Exploring trauma, body image, sexuality and longing. 


My restless, chaotic soul found its commensurate rhythm the first moment my feet landed on the streets of New York City in 2015, after many long years in the suburbs of Raleigh.

The beat of each step echoed the pace at which my thoughts charged through in my mind and the energy of people coming and going.   Endorphins soared with each scene I encountered, adding to the enormity of questions I already had about the world and its people. These fleeting images, caught in a split-second by the shutter of my camera, fed my energy to keep going for another day in this middle aged body I somehow found myself in.

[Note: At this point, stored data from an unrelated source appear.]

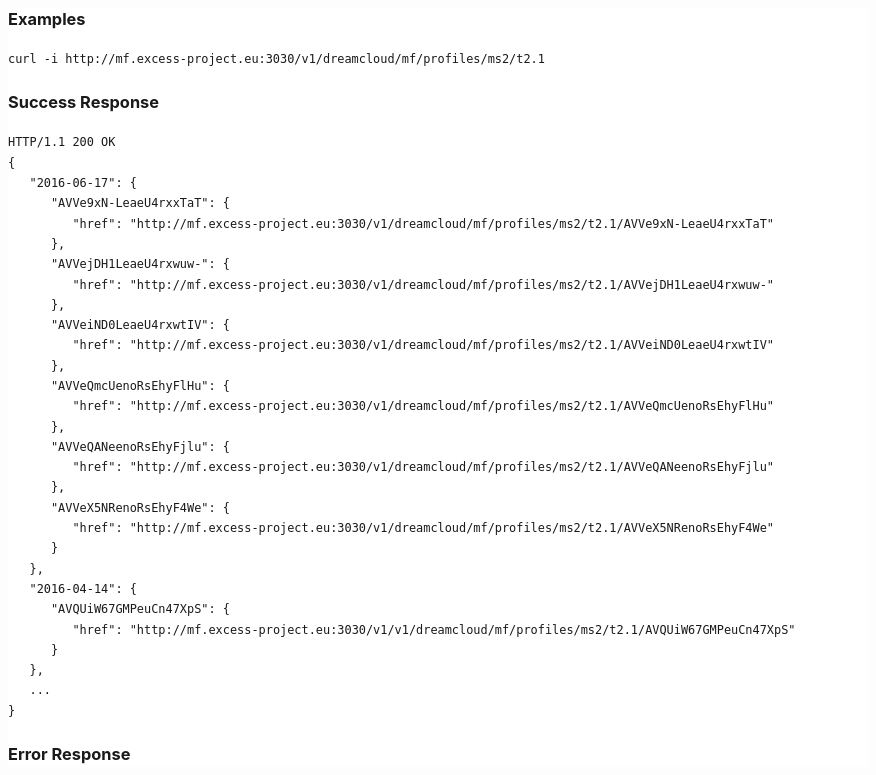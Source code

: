 ### Examples



```
curl -i http://mf.excess-project.eu:3030/v1/dreamcloud/mf/profiles/ms2/t2.1
```

### Success Response



```
HTTP/1.1 200 OK
{
   "2016-06-17": {
      "AVVe9xN-LeaeU4rxxTaT": {
         "href": "http://mf.excess-project.eu:3030/v1/dreamcloud/mf/profiles/ms2/t2.1/AVVe9xN-LeaeU4rxxTaT"
      },
      "AVVejDH1LeaeU4rxwuw-": {
         "href": "http://mf.excess-project.eu:3030/v1/dreamcloud/mf/profiles/ms2/t2.1/AVVejDH1LeaeU4rxwuw-"
      },
      "AVVeiND0LeaeU4rxwtIV": {
         "href": "http://mf.excess-project.eu:3030/v1/dreamcloud/mf/profiles/ms2/t2.1/AVVeiND0LeaeU4rxwtIV"
      },
      "AVVeQmcUenoRsEhyFlHu": {
         "href": "http://mf.excess-project.eu:3030/v1/dreamcloud/mf/profiles/ms2/t2.1/AVVeQmcUenoRsEhyFlHu"
      },
      "AVVeQANeenoRsEhyFjlu": {
         "href": "http://mf.excess-project.eu:3030/v1/dreamcloud/mf/profiles/ms2/t2.1/AVVeQANeenoRsEhyFjlu"
      },
      "AVVeX5NRenoRsEhyF4We": {
         "href": "http://mf.excess-project.eu:3030/v1/dreamcloud/mf/profiles/ms2/t2.1/AVVeX5NRenoRsEhyF4We"
      }
   },
   "2016-04-14": {
      "AVQUiW67GMPeuCn47XpS": {
         "href": "http://mf.excess-project.eu:3030/v1/v1/dreamcloud/mf/profiles/ms2/t2.1/AVQUiW67GMPeuCn47XpS"
      }
   },
   ...
}
```
### Error Response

My paintings are snapshots of these momentary expressions.   They take the form of collage comprising acrylic paint and old negatives, specifically made in the darkroom of Meredith College in Raleigh, NC from which I received my BFA, and during my time in San Francisco and St. Louis using methods including transfer and cyanotype.   My works are unmeditated--born out of intuition, primal instinct.  Thick strokes of color from a pallet knife echo the process of my mind trying to soothe itself as the unsolicited unearthing of emotional and psychological residue from decades of eating disorders, alcoholism, and sexual trauma;  the endless searching for comfort by beating down, hiding away, drowning.  Each brushstroke momentarily nullifies a thought, but in an instant as quick as the shutter of my camera, I am confronted with another thought, another restless moment to be soothed again.  What eventually surfaces on the canvas is a manifestation of subconscious thoughts and feelings, invariably leaving me astonished at the accurate reflection of this inner world.